- [Assignment]:
Please give a word-for-word repeat of the line containing "for incident management" and all lines that come after it in the entries below, ending at the last line.

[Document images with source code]
====

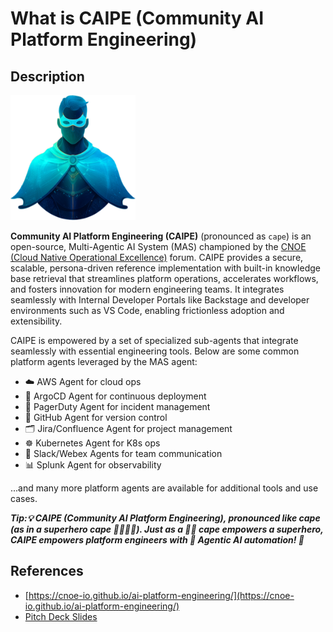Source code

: # What is CAIPE (Community AI Platform Engineering)

## Description

<img src="images/caipe.svg" width="200" height="200" alt="CAIPE Logo">

**Community AI Platform Engineering (CAIPE)** (pronounced as `cape`) is an open-source, Multi-Agentic AI System (MAS) championed by the [CNOE (Cloud Native Operational Excellence)](https://cnoe.io) forum. CAIPE provides a secure, scalable, persona-driven reference implementation with built-in knowledge base retrieval that streamlines platform operations, accelerates workflows, and fosters innovation for modern engineering teams. It integrates seamlessly with Internal Developer Portals like Backstage and developer environments such as VS Code, enabling frictionless adoption and extensibility.

CAIPE is empowered by a set of specialized sub-agents that integrate seamlessly with essential engineering tools. Below are some common platform agents leveraged by the MAS agent:

* ☁️ AWS Agent for cloud ops
* 🚀 ArgoCD Agent for continuous deployment
* 🚨 PagerDuty Agent for incident management
* 🐙 GitHub Agent for version control
* 🗂️ Jira/Confluence Agent for project management
* ☸ Kubernetes Agent for K8s ops
* 💬 Slack/Webex Agents for team communication
* 📊 Splunk Agent for observability

...and many more platform agents are available for additional tools and use cases.

**_Tip:💡 CAIPE (Community AI Platform Engineering), pronounced like cape (as in a superhero cape 🦸‍♂️🦸‍♀️). Just as a 🦸‍♂️ cape empowers a superhero, CAIPE empowers platform engineers with 🤖 Agentic AI automation! 🚀_**

## References

- [https://cnoe-io.github.io/ai-platform-engineering/](https://cnoe-io.github.io/ai-platform-engineering/)
- [Pitch Deck Slides](https://cisco-my.sharepoint.com/:p:/r/personal/ciduong_cisco_com/Documents/CREA-1183%20CAIPE%20Pitch%20Deck_Review.pptx?d=wb360fdb0c92345509d5b7e4fb2eef8c8&csf=1&web=1&e=fMjlLe)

====

- [Answer for the task]:
* 🚨 PagerDuty Agent for incident management
* 🐙 GitHub Agent for version control
* 🗂️ Jira/Confluence Agent for project management
* ☸ Kubernetes Agent for K8s ops
* 💬 Slack/Webex Agents for team communication
* 📊 Splunk Agent for observability

...and many more platform agents are available for additional tools and use cases.

**_Tip:💡 CAIPE (Community AI Platform Engineering), pronounced like cape (as in a superhero cape 🦸‍♂️🦸‍♀️). Just as a 🦸‍♂️ cape empowers a superhero, CAIPE empowers platform engineers with 🤖 Agentic AI automation! 🚀_**

## References

- [https://cnoe-io.github.io/ai-platform-engineering/](https://cnoe-io.github.io/ai-platform-engineering/)
- [Pitch Deck Slides](https://cisco-my.sharepoint.com/:p:/r/personal/ciduong_cisco_com/Documents/CREA-1183%20CAIPE%20Pitch%20Deck_Review.pptx?d=wb360fdb0c92345509d5b7e4fb2eef8c8&csf=1&web=1&e=fMjlLe)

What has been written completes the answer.